The problem: In the listing below, find each line with the string "cases" and return it.

Record extracts:
★ ★ ★ ★ ★

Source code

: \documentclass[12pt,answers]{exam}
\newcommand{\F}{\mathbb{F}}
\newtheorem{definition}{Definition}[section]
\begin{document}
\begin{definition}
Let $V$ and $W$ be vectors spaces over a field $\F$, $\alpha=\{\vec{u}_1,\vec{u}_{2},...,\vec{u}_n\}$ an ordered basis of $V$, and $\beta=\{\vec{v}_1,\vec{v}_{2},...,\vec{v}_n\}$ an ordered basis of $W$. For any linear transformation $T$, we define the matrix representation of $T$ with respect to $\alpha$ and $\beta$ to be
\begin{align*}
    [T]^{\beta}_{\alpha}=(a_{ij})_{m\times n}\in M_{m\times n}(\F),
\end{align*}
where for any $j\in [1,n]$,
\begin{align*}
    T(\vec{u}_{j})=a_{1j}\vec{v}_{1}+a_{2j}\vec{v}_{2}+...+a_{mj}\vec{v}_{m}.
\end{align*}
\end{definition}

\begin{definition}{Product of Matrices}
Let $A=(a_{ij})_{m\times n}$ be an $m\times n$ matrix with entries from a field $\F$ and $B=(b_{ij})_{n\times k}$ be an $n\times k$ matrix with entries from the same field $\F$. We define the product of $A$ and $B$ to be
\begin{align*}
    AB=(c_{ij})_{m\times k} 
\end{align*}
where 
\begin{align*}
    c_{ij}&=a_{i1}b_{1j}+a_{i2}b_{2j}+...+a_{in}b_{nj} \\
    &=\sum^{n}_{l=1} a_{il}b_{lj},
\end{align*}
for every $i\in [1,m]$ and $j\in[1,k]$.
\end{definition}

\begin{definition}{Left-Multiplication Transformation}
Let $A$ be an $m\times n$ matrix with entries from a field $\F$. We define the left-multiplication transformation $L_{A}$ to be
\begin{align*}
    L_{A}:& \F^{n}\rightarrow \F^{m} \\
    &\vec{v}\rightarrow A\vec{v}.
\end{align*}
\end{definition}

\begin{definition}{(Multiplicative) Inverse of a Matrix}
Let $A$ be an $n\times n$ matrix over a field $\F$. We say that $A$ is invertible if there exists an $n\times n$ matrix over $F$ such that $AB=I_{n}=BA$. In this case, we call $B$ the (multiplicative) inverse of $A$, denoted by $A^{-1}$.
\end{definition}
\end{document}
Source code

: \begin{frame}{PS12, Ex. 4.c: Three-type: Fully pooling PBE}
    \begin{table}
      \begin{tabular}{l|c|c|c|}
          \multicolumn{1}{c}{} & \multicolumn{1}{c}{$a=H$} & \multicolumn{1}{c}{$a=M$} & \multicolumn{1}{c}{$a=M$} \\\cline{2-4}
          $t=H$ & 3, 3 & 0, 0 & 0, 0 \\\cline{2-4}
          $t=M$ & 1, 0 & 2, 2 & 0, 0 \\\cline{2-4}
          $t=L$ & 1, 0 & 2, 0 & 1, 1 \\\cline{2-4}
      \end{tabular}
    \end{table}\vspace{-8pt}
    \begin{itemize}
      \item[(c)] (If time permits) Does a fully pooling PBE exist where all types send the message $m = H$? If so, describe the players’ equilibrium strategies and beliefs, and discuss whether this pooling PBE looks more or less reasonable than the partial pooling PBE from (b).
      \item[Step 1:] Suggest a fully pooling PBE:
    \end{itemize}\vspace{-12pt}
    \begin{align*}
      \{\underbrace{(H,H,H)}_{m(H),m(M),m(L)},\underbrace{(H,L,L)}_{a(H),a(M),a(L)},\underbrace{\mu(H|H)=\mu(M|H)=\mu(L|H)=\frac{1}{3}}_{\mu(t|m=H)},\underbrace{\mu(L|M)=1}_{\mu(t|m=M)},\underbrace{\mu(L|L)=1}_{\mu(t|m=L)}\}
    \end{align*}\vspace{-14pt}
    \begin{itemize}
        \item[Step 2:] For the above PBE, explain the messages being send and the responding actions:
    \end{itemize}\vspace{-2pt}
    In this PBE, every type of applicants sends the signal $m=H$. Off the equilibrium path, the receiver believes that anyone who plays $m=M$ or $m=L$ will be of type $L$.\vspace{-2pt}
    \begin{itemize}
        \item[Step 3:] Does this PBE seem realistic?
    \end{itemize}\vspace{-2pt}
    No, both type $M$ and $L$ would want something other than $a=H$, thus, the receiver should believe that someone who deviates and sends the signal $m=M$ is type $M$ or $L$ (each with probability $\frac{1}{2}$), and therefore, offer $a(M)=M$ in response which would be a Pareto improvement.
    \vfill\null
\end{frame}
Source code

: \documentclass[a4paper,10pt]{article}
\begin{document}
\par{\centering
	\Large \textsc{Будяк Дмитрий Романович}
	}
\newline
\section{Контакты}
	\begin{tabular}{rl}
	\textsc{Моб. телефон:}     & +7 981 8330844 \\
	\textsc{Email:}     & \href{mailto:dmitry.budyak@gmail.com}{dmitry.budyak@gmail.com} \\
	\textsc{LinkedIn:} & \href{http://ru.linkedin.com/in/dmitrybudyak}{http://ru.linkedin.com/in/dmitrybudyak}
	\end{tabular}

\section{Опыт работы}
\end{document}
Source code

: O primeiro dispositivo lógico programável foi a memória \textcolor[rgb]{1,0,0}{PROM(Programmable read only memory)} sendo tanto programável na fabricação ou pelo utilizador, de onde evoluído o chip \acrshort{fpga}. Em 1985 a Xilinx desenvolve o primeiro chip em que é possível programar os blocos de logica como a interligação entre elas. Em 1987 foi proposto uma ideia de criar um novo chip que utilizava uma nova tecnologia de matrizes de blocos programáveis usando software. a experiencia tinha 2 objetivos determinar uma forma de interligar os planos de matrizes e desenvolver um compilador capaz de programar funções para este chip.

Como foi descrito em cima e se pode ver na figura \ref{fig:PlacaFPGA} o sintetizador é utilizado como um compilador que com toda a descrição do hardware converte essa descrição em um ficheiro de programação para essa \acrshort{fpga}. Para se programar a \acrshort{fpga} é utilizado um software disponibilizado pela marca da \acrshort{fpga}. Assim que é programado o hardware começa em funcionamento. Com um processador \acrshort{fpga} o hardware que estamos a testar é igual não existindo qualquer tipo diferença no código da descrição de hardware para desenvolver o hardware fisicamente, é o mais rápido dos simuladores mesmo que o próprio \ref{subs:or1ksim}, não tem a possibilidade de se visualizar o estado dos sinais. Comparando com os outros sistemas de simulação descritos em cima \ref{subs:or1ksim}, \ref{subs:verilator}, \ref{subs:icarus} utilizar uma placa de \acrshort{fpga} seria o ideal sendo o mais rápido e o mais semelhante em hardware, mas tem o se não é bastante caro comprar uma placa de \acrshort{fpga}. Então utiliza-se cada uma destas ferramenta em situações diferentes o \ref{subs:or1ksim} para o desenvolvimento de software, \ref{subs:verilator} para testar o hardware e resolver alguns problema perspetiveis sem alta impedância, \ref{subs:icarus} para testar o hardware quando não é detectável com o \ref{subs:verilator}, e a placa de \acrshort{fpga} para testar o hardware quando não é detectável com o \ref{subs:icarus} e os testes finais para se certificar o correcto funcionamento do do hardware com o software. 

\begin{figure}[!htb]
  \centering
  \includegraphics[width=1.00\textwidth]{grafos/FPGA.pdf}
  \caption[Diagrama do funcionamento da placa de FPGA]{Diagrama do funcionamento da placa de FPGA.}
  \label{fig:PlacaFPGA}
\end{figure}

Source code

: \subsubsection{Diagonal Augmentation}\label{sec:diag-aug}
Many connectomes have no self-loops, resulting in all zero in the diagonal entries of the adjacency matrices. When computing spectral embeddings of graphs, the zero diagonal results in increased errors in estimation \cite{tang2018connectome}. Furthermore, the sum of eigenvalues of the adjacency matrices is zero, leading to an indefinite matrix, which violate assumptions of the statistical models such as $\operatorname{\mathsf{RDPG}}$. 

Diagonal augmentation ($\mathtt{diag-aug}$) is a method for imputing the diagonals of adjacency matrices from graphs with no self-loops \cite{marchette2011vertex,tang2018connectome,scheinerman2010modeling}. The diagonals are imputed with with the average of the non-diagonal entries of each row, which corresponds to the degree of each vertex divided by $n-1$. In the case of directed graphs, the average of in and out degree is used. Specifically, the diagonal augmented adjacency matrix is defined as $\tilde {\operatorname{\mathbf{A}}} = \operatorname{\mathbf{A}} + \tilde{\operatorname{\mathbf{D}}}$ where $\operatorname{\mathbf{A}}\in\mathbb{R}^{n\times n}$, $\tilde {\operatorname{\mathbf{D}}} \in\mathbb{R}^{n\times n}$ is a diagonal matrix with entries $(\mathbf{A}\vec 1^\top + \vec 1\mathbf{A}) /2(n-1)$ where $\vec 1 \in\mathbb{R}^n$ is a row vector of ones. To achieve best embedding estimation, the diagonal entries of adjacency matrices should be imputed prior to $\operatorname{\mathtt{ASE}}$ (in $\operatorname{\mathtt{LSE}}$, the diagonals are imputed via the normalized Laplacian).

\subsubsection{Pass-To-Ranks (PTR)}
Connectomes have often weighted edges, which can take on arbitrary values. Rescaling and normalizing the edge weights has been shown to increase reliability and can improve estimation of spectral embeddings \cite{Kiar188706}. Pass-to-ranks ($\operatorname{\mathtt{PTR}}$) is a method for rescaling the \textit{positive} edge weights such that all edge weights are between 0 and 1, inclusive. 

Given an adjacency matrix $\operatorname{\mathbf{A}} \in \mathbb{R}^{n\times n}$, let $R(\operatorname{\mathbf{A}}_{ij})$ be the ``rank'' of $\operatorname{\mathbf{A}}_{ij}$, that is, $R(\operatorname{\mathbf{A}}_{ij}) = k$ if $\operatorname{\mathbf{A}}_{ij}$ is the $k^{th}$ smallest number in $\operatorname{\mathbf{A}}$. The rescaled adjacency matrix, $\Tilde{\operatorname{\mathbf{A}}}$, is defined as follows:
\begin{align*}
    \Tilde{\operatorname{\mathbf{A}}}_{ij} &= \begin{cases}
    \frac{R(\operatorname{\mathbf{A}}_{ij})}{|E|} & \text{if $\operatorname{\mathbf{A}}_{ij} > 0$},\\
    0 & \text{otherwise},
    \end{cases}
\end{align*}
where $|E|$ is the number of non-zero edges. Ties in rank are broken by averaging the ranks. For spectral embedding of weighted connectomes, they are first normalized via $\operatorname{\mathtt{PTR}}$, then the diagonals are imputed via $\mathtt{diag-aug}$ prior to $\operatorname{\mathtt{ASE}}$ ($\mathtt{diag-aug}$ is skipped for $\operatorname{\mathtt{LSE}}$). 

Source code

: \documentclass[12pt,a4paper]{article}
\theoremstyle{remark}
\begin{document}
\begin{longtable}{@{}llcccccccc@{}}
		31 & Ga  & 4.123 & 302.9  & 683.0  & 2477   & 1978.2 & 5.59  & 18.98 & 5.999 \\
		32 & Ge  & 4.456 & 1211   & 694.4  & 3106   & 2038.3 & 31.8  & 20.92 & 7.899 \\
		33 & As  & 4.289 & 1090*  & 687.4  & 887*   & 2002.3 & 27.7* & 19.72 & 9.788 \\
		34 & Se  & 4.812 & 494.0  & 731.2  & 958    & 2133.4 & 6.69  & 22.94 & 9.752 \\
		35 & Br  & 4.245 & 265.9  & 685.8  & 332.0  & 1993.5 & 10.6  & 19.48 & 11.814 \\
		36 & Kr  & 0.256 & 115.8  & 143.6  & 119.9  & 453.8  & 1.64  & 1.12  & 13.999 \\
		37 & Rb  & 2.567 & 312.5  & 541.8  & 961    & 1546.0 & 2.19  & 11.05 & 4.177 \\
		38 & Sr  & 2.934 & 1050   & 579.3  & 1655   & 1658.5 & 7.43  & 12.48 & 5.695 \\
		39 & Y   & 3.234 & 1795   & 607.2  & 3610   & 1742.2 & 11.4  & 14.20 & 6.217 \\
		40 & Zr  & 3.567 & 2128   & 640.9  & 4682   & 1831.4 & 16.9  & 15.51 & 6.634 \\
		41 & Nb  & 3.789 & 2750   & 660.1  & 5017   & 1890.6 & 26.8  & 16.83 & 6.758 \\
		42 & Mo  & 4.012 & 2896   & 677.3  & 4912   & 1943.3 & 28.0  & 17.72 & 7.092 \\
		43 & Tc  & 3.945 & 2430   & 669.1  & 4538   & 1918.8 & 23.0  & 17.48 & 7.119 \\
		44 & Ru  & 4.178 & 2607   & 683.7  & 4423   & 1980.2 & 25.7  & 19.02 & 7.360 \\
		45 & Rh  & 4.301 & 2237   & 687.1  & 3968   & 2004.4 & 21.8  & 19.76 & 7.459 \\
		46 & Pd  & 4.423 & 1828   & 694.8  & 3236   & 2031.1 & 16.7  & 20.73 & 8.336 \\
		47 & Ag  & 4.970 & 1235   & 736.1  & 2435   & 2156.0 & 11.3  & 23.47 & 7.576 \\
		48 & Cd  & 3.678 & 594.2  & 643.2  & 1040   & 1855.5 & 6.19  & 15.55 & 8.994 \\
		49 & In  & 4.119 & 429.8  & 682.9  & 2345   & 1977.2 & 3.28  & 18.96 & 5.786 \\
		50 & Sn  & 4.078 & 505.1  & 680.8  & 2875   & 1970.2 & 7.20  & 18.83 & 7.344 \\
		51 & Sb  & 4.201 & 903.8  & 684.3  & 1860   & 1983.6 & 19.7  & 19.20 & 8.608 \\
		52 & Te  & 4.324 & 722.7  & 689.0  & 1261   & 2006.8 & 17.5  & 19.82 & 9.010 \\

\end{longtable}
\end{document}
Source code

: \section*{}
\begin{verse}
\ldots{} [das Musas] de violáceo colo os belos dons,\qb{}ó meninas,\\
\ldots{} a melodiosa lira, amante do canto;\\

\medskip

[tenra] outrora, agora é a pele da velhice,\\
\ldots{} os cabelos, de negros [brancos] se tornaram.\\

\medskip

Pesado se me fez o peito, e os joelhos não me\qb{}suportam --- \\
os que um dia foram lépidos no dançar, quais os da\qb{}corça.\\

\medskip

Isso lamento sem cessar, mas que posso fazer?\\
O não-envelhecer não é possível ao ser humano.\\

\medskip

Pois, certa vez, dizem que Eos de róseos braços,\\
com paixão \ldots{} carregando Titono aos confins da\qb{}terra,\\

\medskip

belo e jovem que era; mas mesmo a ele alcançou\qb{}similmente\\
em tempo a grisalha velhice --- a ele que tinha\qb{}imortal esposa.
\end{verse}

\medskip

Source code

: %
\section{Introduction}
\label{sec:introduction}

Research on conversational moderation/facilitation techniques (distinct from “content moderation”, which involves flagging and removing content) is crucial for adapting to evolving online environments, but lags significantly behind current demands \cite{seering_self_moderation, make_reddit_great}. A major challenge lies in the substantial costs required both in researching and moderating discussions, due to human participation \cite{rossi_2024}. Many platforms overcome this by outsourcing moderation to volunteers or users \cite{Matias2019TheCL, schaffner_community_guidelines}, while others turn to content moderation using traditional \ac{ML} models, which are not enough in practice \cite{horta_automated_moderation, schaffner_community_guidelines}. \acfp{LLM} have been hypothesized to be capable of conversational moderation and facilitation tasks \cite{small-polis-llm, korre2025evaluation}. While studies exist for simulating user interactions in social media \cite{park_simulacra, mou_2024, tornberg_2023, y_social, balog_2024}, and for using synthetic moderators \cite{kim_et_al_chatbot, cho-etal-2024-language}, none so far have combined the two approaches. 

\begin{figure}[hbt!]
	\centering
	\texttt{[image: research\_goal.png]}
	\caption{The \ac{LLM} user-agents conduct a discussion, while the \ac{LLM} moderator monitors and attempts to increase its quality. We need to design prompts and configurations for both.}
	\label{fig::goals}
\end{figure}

★ ★ ★ ★ ★

Finished exercise:
    \Tilde{\operatorname{\mathbf{A}}}_{ij} &= \begin{cases}
    \end{cases}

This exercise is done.